Abstract
Background/Aim: This study investigated the efficacy of continuing cyclin-dependent kinase (CDK) 4 and 6 inhibitors in patients with estrogen receptor-positive (ER+) human epidermal growth factor receptor 2-negative (HER2– ) metastatic breast cancer (MBC) after disease progression on prior-palbociclib combined with endocrine therapy (ET). Patients and Methods: This retrospective study based on 25 ER+/HER2– MBC patients reported the efficacy and predictive factors of subsequent-abemaciclib after disease progression on prior-palbociclib. Results: The overall response rate and clinical benefit rate were 16.0% and 44.0%, respectively. The median progression-free survival (PFS) was 5.3 months. In multivariate analysis, the best overall response (BOR) to prior-palbociclib was the only independent predictive factor for PFS (p=0.015). The median time to chemotherapy was 33.9 months. The median PFS in patients treated with next-line chemotherapy after progression on subsequent-abemaciclib was 6.2 months. Conclusion: BOR to prior-palbociclib was the only independent predictive factor for PFS in ER+/HER2– MBC patients undergoing subsequent-abemaciclib after disease progression on prior-palbociclib.

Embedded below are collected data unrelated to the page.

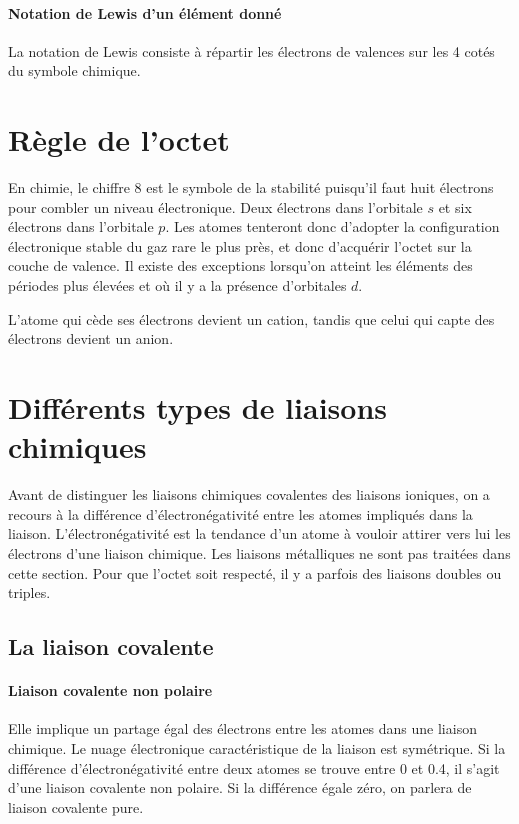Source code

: \paragraph{Notation de Lewis d'un élément donné}
La notation de Lewis consiste à répartir les électrons 
de valences sur les 4 cotés du symbole chimique.

\section{Règle de l'octet}
En chimie, le chiffre 8 est le symbole de la stabilité puisqu'il faut huit électrons pour combler un niveau électronique.
Deux électrons dans l'orbitale $s$ et six électrons dans l'orbitale $p$.
Les atomes tenteront donc d'adopter la configuration électronique stable du gaz rare le plus près, et donc d'acquérir l'octet sur la couche de valence.
Il existe des exceptions lorsqu'on atteint les éléments des périodes plus élevées et où il y a la présence d'orbitales $d$.

L'atome qui cède ses électrons devient un cation,
tandis que celui qui capte des électrons devient un anion.

\section{Différents types de liaisons chimiques}
Avant de distinguer les liaisons chimiques covalentes des liaisons ioniques, on a recours à la différence d'électronégativité entre les atomes impliqués dans la liaison.
L'électronégativité est la tendance d'un atome à vouloir attirer vers lui les électrons d'une liaison chimique.
Les liaisons métalliques ne sont pas traitées dans cette section.
Pour que l'octet soit respecté, il y a parfois des liaisons doubles ou triples.

\subsection{La liaison covalente}

\paragraph{Liaison covalente non polaire} Elle implique un partage égal des électrons entre les atomes dans une liaison chimique.
Le nuage électronique caractéristique de la liaison est symétrique.
Si la différence d'électronégativité entre deux atomes se trouve entre 0 et 0.4, il s'agit d'une liaison covalente non polaire.
Si la différence égale zéro, on parlera de liaison covalente pure.

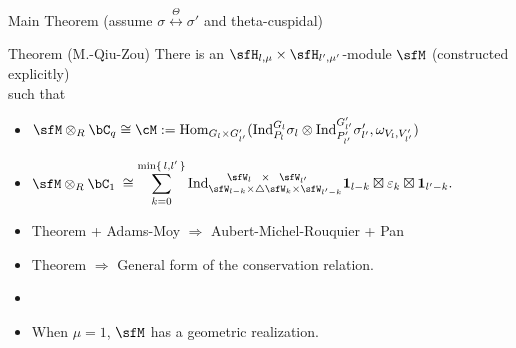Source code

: \documentclass[t,mathserif,11pt,usenames,dvipsnames]{beamer}
\theoremstyle{plain}
\theoremstyle{definition}
\newcommand{\bfone}{\mathbf{1}}
\def\Hom{{\rm Hom}}
\def\Ind{{\rm Ind}}
\def\Hom{{\mathrm{Hom}}}
\begin{document}
\begin{frame}{Main Theorem (assume $\sigma\stackrel{\Theta}{\longleftrightarrow}\sigma'$ and theta-cuspidal)}

  \begin{block}{Theorem (M.-Qiu-Zou)}
    There is an $\sfH_{l,\mu}\times \sfH_{l',\mu'}$-module $\sfM$ (constructed explicitly)\\
    such that
    \begin{itemize}
      \item
            $\sfM \otimes_{R}\bC_{q} \cong \cM:=\Hom_{G_l\times G'_{l'}}(\Ind_{P_{l}}^{G_{l}}\sigma_l\otimes \Ind_{P'_{l'}}^{G'_{l'}}\sigma'_{l'}, \omega_{V_l,V'_{l'}})$ %
      \item $\sfM\otimes_{R}\bC_{1}$
            $ \cong \displaystyle\sum_{k=0}^{\min\set{l,l'}} \Ind_{\sfW_{l-k}\times \triangle \sfW_{k}\times \sfW_{l'-k}}^{\ \ \ \ \sfW_{l}\ \ \times\ \ \sfW_{l'}} \bfone_{l-k} \boxtimes \varepsilon_{k}\boxtimes\bfone_{l'-k}. $
    \end{itemize}
  \end{block}
  \begin{itemize}
    \item Theorem + Adams-Moy $\Rightarrow$ Aubert-Michel-Rouquier + Pan \pause
    \item Theorem  $\Rightarrow$ General form of the conservation relation. \pause
    \item[]
    \item When $\mu=1$, $\sfM$ has a {\color{blue} geometric realization}.
  \end{itemize}
\end{frame}
\end{document}
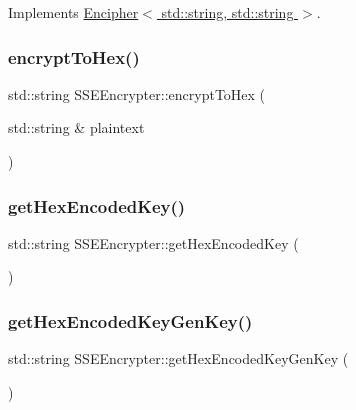 Implements \hyperlink{classEncipher_aaf8138eb280608bfd03c6eb762ffc010}{Encipher$<$ std\+::string, std\+::string $>$}.

\mbox{\label{classSSEEncrypter_a54465123beb996dc0410c8f8c4ec2ba6}} 
\subsubsection{\texorpdfstring{encrypt\+To\+Hex()}{encryptToHex()}}
{\footnotesize\ttfamily std\+::string S\+S\+E\+Encrypter\+::encrypt\+To\+Hex (\begin{DoxyParamCaption}\item[{std\+::string \&}]{plaintext }\end{DoxyParamCaption})}

\mbox{\label{classSSEEncrypter_a741ba1ef98a1f1b294ed3904738cd888}} 
\subsubsection{\texorpdfstring{get\+Hex\+Encoded\+Key()}{getHexEncodedKey()}}
{\footnotesize\ttfamily std\+::string S\+S\+E\+Encrypter\+::get\+Hex\+Encoded\+Key (\begin{DoxyParamCaption}{ }\end{DoxyParamCaption})}

\mbox{\label{classSSEEncrypter_abaefa48cff26cad49a17a1bd2586dbc7}} 
\subsubsection{\texorpdfstring{get\+Hex\+Encoded\+Key\+Gen\+Key()}{getHexEncodedKeyGenKey()}}
{\footnotesize\ttfamily std\+::string S\+S\+E\+Encrypter\+::get\+Hex\+Encoded\+Key\+Gen\+Key (\begin{DoxyParamCaption}{ }\end{DoxyParamCaption})}

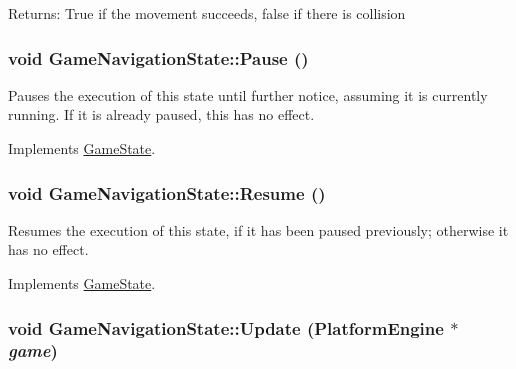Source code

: \begin{Desc}
\item[Returns:]True if the movement succeeds, false if there is collision \end{Desc}
\hypertarget{class_game_navigation_state_ac626b511de8af9f32b7a1492a10f861}{
\subsubsection[{Pause}]{\setlength{\rightskip}{0pt plus 5cm}void GameNavigationState::Pause ()}}
\label{de/d2a/class_game_navigation_state_ac626b511de8af9f32b7a1492a10f861}


Pauses the execution of this state until further notice, assuming it is currently running. If it is already paused, this has no effect. 

Implements \hyperlink{class_game_state_1f4d2b5a2e4dcb7645e3e7a5735926a6}{GameState}.\hypertarget{class_game_navigation_state_4d6aee55eddb1978f493206d985fb950}{
\subsubsection[{Resume}]{\setlength{\rightskip}{0pt plus 5cm}void GameNavigationState::Resume ()}}
\label{de/d2a/class_game_navigation_state_4d6aee55eddb1978f493206d985fb950}


Resumes the execution of this state, if it has been paused previously; otherwise it has no effect. 

Implements \hyperlink{class_game_state_cf9bcd5b47ebb3f572389f64c5ca5ed4}{GameState}.\hypertarget{class_game_navigation_state_90f5e6d6287a875d8f2737180f46a004}{
\subsubsection[{Update}]{\setlength{\rightskip}{0pt plus 5cm}void GameNavigationState::Update ({\bf PlatformEngine} $\ast$ {\em game})}}
\label{de/d2a/class_game_navigation_state_90f5e6d6287a875d8f2737180f46a004}


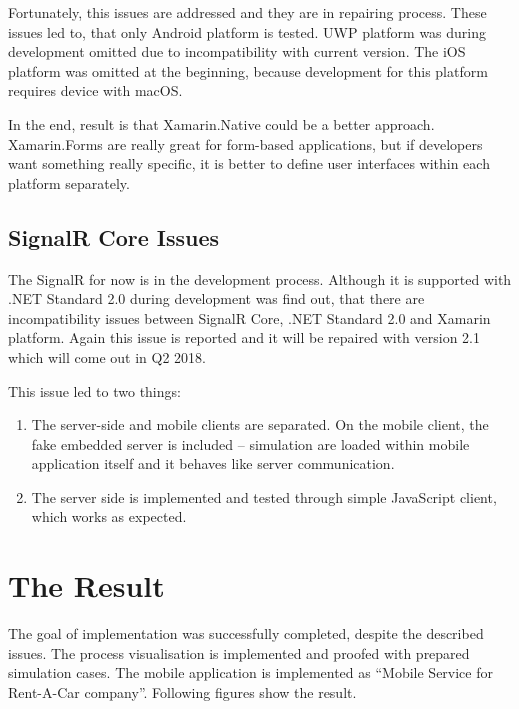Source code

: Fortunately, this issues are addressed and they are in repairing process. These issues led to, that only Android platform is tested. UWP platform was during development omitted due to incompatibility with current version. The iOS platform was omitted at the beginning, because development for this platform requires device with macOS. 

In the end, result is that Xamarin.Native could be a better approach. Xamarin.Forms are really great for form-based applications, but if developers want something really specific, it is better to define user interfaces within each platform separately. 
\subsection{SignalR Core Issues}
The SignalR for now is in the development process. Although it is supported with .NET Standard 2.0 during development was find out, that there are incompatibility issues between SignalR Core, .NET Standard 2.0 and Xamarin platform. Again this issue is reported and it will be repaired with version 2.1 which will come out in Q2 2018.

This issue led to two things:
\begin{enumerate}
\item The server-side and mobile clients are separated. On the mobile client, the fake embedded server is included -- simulation are loaded within mobile application itself and it behaves like server communication. 
\item The server side is implemented and tested through simple JavaScript client, which works as expected. 
\end{enumerate}
\section{The Result}
The goal of implementation was successfully completed, despite the described issues. The process visualisation is implemented and proofed with prepared simulation cases. The mobile application is implemented as ``Mobile Service for Rent-A-Car  company''. Following figures show the result. 


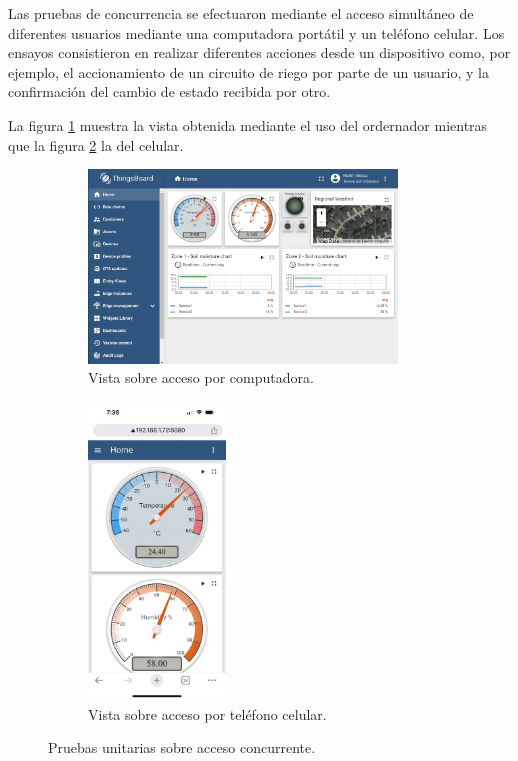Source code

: Las pruebas de concurrencia se efectuaron mediante el acceso simultáneo de diferentes usuarios mediante una computadora portátil y un teléfono celular. Los ensayos consistieron en realizar diferentes acciones desde un dispositivo como, por ejemplo, el accionamiento de un circuito de riego por parte de un usuario, y la confirmación del cambio de estado recibida por otro. 
 
La figura \ref{fig:tb_compu} muestra la vista obtenida mediante el uso del ordernador mientras que la figura  \ref{fig:tb_celu} la del celular.

\begin{figure}[htpb]
     \centering
       \begin{subfigure}[b]{0.53\textwidth}
	    \centering
		 \includegraphics[width=0.9\textwidth]{./Figures/chapter4/tb_compu.jpg}
		\caption{Vista sobre acceso por computadora.}
		\label{fig:tb_compu}
     \end{subfigure}
          \hfill
     \begin{subfigure}[b]{0.45\textwidth}
		\centering
		\includegraphics[width=0.40\textwidth]{./Figures/chapter4/tb_celu.jpg}
		\caption{Vista sobre acceso por teléfono celular.}
		\label{fig:tb_celu}
     \end{subfigure}
     \hfill
        \caption[Pruebas unitarias sobre acceso concurrente]{Pruebas unitarias sobre acceso concurrente.}
        \label{fig:tb_concurrencia}
\end{figure}

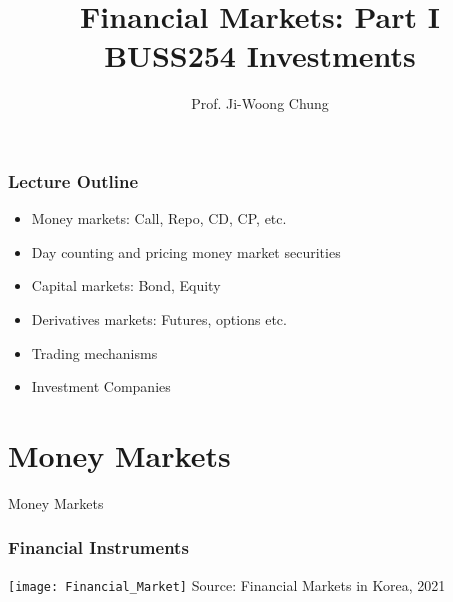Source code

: \documentclass[10pt]{beamer}
\title{Financial Markets: Part I \\
	\vspace{5pt} {\footnotesize BUSS254 Investments}}
\author{Prof. Ji-Woong Chung}
\institute{}
\date{}
\begin{document}
	
	\frame{\titlepage}
	\graphicspath{{figures//}}
	
	
	\begin{frame}
		\frametitle{Lecture Outline}
		\begin{itemize}\itemsep15pt
			\item Money markets: Call, Repo, CD, CP, etc.
			\item Day counting and pricing money market securities
			\item Capital markets: Bond, Equity
			\item Derivatives markets: Futures, options etc.
			\item Trading mechanisms
			\item Investment Companies
		\end{itemize}
	\end{frame}
	
	
	
	\section{Money Markets}
	\begin{frame}
		\begin{center}
			{\Large Money Markets}
		\end{center}
	\end{frame}
	
	
	
	\begin{frame}
		\frametitle{Financial Instruments} \vspace{-10pt}
		\begin{center}
			\texttt{[image: Financial\_Market]}
			{\scriptsize Source: Financial Markets in Korea, 2021}		
		\end{center}
		
	\end{frame}
	
\end{document}
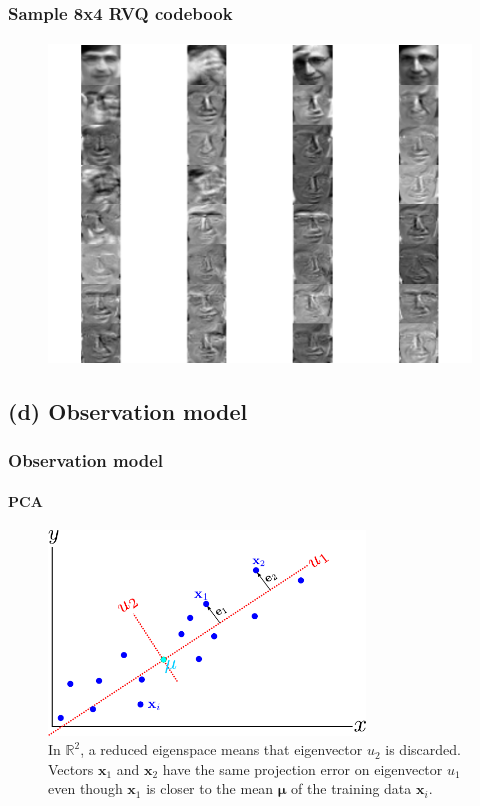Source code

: \begin{frame}
\frametitle{Sample 8x4 RVQ codebook}
\framesubtitle{}
\logoCSIPCPL\mypagenum
\begin{figure}
\includegraphics[height=0.75\textheight]{thesis/1_Dudek__aRVQ_08_04_1000_0_RofE__170_codebook.pdf}
\end{figure}	
\end{frame}


\subsection{(d) Observation model}
\begin{frame}
\frametitle{Observation model}
\framesubtitle{PCA}
\logoCSIPCPL\mypagenum
\begin{figure}
\centering
\includegraphics[width=0.75\textwidth]{thesis/PRML_PCA_problem.pdf}
\caption{In $\mathbb{R}^2$, a reduced eigenspace means that eigenvector $u_2$ is discarded.  Vectors $\mathbf{x}_1$ and $\mathbf{x}_2$ have the same projection error on eigenvector $u_1$ even though $\mathbf{x}_1$ is closer to the mean $\boldsymbol\mu$ of the training data $\mathbf{x}_i$.}
\label{fig:PRML_PCA_problem}
\end{figure}
\end{frame}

Breast cancer is the most common malignant disease and a major cause of cancer-related deaths among women worldwide (1). With the development of novel drugs over the past few decades, the prognosis has improved (2, 3). Consequently, treatment regimens for estrogen receptor-positive (ER+) human epidermal growth factor receptor 2-negative (HER2–) metastatic breast cancer (MBC) have evolved. One of the popular strategies to interfere with cancer progression is targeting molecular components of the cell cycle, such as the cyclin-dependent kinase 4 and 6 (CDK4/6)-cyclin D complex that controls the G1 to S phase transition (4). Thus, a combination of endocrine therapy (ET) with a CDK4/6 inhibitor (CDK4/6i) was approved for ER+/HER2– MBC.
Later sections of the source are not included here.